Entries shown
········
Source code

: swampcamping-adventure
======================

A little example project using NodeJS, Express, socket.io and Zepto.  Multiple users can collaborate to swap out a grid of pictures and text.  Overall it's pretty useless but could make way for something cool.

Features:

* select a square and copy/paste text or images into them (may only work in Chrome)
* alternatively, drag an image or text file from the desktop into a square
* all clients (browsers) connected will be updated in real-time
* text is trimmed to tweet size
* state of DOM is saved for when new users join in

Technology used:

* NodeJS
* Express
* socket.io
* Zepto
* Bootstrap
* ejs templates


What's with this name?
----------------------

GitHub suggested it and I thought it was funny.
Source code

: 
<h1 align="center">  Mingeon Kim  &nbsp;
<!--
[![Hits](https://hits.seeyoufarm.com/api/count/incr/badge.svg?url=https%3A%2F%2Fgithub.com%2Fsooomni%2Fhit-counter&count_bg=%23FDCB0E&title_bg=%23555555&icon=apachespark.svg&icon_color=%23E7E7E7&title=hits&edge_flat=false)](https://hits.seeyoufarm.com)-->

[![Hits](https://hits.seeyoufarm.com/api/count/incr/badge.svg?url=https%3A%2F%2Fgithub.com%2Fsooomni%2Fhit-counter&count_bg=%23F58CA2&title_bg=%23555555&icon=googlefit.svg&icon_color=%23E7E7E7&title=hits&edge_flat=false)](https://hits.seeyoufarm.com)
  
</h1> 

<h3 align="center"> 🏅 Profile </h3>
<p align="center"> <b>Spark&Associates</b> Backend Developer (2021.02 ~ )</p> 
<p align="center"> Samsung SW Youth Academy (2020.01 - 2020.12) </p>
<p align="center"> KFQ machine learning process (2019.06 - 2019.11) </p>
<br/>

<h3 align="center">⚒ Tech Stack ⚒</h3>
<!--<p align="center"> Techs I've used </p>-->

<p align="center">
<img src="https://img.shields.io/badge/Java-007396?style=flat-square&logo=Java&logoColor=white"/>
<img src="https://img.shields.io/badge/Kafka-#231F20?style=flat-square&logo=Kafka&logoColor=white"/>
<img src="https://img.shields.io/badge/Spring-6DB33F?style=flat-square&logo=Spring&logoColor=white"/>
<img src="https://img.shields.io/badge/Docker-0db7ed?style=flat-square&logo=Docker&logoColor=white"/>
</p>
········
Check each line of the records for "center" and copy the ones that contain it.

<h1 align="center">  Mingeon Kim  &nbsp;
<h3 align="center"> 🏅 Profile </h3>
<p align="center"> <b>Spark&Associates</b> Backend Developer (2021.02 ~ )</p> 
<p align="center"> Samsung SW Youth Academy (2020.01 - 2020.12) </p>
<p align="center"> KFQ machine learning process (2019.06 - 2019.11) </p>
<h3 align="center">⚒ Tech Stack ⚒</h3>
<!--<p align="center"> Techs I've used </p>-->
<p align="center">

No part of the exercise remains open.